The need for a large number of cases and associated manual annotation has been identified as a major bottleneck for AI analysis13. Newer methods are being developed that can circumvent these needs. Ren et al.14 have proposed that unsupervised domain adaptation could be performed using color normalization and/ or adversial training techniques. Unsupervised methods can be used to structure extremely large datasets. Similarly, self-supervised learning can be used to help models learn morphological, geometrical and contextual content of images using unlabeled data. Lastly, generative adversial networks (GAN) can be used to train on real images and synthesize realistic synthetic data; this can augment datasets and increase the performance of models with limited training15. Conditional GAN has been used for color normalization16. Janowczyk et al.17 have developed an open source quality control tool (HistoQC) for digital pathology slides to recognize and address the issues related to H&E quality.
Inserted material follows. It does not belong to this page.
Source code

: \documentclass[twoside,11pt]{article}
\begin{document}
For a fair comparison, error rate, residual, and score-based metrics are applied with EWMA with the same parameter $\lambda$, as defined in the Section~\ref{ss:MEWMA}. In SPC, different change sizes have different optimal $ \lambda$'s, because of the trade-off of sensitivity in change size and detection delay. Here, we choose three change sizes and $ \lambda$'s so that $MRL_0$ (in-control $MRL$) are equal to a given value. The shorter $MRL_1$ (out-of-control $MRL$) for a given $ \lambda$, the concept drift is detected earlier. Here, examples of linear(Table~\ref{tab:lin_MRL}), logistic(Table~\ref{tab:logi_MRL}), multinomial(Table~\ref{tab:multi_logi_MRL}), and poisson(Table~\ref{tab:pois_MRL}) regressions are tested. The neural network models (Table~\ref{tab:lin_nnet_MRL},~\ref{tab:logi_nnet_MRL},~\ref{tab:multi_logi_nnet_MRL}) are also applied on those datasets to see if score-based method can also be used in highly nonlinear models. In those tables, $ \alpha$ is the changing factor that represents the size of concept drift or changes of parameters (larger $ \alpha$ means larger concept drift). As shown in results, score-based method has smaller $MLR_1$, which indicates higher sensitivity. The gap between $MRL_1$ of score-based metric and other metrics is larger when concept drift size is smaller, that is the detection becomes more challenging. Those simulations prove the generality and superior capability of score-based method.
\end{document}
Another important parameter for evaluation is the generalizability of the algorithm. Sandbank et al.12 validate their algorithm by obtaining slides/cases from two different institutions, stained with local methods (H&E and HES) which were scanned using 2 FDA-approved scanners. Furthermore, they use a large number of clinical cases to compare the diagnosis with expert pathologists. The analysis was performed on 5954 cases (12,031 slides) with alerts for invasive and in situ carcinoma. Invasive alert was raised for 363 (4.2%) of the slides of which 272 cases had been diagnosed as benign. Similarly, in situ alert was raised for 333 slides (3.8%; 237 cases). A review of these cases/ slides showed that 75% of the alerts were for necrosis, fibroadenomatous changes, hyperplasia or other features while 25% required additional workup to confirm or refute a malignant diagnosis; 2% of these called for additional second opinion. Overall the study showed that the algorithm could achieve a high AUC (0.99 for invasive cancer and 0.97 for in situ disease). This study design and output supports the notion that the algorithm could be generalizable.

The authors also took the opportunity to study concordance between the study pathologists and the original pathology report12. This analysis highlighted 11 discrepantly called cases between pathologists; seven had been called DCIS/ADH, while four cases were called benign. The review lead to the issuance of amended reports on these cases. From the patient management point of view, this indicates that the pathology labs misdiagnosed only four cases (an error rate of ~0.00067) for invasive cancer and 14 cases for in situ disease (an error rate of ~0.0023) out of 5954 cases, a remarkable performance.

The limitations of the study12 include the fact that the work was performed on biopsies and not excision specimens. The latter tend to be enriched for variants of benign lobules showing varying degrees of atrophy, in addition to other benign proliferations. However, the authors state that they were planning to extend the work in addressing these and other issues related to grading and assessment of margins. AI algorithms can be impacted by patient populations and healthcare disparities. Furthermore, they can systematically mis-represent and exacerbate health problems in minority populations18,19. Although the racial distribution of the patient population is not provided, the current study was involved assessment of the algorithm in a large metropolitan area, which is likely to have multi-ethnic patient population. Furthermore, it is unlikely that the patient ethnicity and health inequities will affect the performance of an algorithm developed for the histological diagnosis of cancer.

Overall, this work offers an excellent blue print for the development and validation of algorithms in digital pathology. The main question before us now is what degree of validation is necessary prior to clinical deployment of the algorithm as a second-read system. Is the development and validation in 7485 cases (15,124 slides) from at least nine different institutions sufficient? Is an error rate of a few percentage points good enough? I for one, would gladly accept such a tool to prevent the less than 0.001% error that pathologists make. The question, however, ultimately boils down to the cost of doing the second reads and what the patients and payers are ready to accept as human error.